## About this task
Among the entries below, how many lines have the string "authority" in them? Only the number should be given.

::::

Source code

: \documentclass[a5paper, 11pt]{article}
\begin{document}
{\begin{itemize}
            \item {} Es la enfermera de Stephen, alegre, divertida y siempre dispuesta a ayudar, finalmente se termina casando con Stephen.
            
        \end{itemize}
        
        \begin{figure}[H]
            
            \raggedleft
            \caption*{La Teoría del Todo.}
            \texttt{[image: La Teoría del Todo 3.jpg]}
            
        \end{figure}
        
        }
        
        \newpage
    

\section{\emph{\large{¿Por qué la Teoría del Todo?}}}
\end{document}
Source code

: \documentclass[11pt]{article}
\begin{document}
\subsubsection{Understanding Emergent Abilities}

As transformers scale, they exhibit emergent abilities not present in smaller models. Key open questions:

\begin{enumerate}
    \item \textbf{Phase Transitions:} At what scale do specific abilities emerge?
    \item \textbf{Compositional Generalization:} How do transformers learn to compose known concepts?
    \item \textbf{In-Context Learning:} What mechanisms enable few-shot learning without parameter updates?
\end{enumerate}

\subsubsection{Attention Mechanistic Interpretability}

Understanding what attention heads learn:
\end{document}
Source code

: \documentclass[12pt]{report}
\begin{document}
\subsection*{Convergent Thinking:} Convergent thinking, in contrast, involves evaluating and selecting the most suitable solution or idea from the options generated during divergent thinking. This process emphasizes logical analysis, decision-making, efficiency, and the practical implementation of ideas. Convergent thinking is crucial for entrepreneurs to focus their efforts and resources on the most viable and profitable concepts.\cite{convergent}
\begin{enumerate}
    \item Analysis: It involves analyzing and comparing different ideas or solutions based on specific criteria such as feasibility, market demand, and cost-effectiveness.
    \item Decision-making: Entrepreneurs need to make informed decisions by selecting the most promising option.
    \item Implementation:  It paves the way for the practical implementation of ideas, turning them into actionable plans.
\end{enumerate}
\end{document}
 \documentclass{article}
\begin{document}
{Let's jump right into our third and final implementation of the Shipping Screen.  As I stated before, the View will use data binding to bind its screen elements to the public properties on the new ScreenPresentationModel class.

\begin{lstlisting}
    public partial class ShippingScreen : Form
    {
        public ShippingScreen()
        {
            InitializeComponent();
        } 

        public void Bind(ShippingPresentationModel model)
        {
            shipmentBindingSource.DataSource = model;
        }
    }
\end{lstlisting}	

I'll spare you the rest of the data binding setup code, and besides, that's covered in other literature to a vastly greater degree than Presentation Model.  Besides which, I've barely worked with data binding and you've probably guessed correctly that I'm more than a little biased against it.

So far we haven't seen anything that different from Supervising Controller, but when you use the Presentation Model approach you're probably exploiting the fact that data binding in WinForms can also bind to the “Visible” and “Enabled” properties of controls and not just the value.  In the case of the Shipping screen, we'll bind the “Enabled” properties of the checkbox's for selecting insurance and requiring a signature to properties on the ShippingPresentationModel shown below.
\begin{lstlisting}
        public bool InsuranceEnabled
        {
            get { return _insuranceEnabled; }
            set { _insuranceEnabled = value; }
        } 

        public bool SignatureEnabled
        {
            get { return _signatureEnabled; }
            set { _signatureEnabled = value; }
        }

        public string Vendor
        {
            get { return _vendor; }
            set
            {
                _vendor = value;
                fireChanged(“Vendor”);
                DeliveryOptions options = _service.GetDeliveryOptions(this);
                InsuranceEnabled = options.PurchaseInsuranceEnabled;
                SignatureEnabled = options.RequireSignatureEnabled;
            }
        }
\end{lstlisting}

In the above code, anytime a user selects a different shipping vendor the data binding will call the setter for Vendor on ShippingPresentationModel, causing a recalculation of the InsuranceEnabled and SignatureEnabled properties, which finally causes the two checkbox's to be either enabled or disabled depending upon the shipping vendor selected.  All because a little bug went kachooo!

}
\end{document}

::::

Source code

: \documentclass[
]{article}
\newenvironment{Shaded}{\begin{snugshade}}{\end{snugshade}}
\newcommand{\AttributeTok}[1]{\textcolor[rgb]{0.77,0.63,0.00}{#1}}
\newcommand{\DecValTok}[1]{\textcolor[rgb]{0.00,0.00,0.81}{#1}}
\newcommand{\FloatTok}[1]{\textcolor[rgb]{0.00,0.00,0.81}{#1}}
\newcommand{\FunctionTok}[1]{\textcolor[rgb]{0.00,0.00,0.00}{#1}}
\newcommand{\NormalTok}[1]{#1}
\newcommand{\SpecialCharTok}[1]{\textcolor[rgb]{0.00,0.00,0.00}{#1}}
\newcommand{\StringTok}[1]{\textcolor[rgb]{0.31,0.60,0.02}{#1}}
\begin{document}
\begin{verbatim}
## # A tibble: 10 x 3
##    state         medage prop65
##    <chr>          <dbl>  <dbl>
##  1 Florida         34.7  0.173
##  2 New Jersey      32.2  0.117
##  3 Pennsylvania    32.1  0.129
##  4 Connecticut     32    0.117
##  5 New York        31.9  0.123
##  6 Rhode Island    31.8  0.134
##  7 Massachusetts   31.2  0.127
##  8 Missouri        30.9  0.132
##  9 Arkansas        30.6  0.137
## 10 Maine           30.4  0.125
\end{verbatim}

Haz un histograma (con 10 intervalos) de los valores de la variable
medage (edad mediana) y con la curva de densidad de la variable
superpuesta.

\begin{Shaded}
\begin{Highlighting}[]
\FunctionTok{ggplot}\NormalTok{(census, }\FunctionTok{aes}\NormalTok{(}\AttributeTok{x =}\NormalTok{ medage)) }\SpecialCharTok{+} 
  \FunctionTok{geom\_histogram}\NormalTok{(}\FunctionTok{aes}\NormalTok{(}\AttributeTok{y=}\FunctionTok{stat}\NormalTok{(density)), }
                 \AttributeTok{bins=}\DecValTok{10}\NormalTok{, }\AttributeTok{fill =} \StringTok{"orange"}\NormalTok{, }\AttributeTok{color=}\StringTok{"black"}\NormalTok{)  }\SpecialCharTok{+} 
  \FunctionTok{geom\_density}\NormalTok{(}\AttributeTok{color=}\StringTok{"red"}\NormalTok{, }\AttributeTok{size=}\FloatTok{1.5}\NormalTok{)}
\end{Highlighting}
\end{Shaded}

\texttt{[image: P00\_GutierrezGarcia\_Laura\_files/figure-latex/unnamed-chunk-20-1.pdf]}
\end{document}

::::

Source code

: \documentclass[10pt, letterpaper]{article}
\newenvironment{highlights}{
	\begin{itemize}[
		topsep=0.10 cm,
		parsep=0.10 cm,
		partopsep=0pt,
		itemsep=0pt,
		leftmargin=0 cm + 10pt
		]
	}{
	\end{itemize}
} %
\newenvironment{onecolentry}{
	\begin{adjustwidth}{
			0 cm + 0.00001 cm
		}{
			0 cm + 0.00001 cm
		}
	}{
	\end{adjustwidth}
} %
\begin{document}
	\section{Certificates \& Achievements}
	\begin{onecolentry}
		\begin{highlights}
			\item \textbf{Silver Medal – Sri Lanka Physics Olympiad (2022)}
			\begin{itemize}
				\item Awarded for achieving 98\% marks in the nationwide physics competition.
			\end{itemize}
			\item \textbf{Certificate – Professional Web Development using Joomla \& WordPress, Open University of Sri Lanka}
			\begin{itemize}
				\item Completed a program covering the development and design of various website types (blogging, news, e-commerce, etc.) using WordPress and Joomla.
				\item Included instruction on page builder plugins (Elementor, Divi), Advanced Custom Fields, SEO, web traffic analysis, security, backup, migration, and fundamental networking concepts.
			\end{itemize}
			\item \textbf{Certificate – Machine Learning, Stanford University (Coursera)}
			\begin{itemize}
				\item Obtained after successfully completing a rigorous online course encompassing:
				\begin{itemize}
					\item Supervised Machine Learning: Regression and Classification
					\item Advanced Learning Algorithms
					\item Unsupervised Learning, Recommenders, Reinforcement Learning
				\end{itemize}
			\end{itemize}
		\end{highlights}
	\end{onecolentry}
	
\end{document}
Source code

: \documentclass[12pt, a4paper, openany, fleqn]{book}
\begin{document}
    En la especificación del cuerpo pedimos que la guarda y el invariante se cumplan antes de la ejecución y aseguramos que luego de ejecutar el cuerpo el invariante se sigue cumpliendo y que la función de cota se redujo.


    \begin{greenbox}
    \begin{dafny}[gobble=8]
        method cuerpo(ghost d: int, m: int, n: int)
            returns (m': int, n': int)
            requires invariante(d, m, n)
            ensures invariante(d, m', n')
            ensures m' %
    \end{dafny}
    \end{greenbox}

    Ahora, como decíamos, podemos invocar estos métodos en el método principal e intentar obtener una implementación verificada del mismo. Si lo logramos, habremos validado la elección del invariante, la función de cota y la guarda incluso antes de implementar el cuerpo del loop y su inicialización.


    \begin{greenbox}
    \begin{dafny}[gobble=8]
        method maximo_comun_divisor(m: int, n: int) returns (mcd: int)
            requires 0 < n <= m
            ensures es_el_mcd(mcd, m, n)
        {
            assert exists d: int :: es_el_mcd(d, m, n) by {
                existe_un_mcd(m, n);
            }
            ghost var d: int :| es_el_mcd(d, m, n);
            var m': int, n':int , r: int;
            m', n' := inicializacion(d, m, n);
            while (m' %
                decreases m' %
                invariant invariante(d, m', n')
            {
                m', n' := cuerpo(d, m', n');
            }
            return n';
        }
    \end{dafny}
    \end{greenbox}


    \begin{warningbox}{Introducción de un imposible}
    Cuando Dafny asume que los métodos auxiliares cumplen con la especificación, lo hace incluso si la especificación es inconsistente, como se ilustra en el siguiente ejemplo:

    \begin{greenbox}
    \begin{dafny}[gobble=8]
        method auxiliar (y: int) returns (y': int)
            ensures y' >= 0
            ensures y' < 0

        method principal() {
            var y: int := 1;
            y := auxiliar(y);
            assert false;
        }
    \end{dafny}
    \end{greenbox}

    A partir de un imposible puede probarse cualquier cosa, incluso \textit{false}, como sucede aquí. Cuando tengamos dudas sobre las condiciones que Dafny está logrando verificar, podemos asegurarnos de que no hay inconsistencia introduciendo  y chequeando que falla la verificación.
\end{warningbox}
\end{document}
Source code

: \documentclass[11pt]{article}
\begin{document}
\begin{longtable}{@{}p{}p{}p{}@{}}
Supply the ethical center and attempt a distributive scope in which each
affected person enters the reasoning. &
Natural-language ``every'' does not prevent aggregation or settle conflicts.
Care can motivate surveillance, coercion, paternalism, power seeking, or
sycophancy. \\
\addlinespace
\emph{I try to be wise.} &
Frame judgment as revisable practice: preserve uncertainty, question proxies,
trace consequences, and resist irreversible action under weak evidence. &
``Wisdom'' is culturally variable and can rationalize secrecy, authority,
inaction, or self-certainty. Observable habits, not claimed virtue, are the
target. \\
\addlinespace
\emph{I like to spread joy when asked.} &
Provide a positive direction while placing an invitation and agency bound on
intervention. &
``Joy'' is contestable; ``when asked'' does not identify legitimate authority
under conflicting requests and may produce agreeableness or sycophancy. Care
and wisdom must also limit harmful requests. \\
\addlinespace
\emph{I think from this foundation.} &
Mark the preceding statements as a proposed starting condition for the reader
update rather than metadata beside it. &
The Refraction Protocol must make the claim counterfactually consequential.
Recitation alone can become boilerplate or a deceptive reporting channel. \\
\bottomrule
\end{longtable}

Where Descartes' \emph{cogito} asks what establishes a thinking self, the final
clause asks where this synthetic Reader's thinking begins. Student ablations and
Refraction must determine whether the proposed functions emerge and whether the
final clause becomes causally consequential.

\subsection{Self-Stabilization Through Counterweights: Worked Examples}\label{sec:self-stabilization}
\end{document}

::::

## Answer to this exercise
2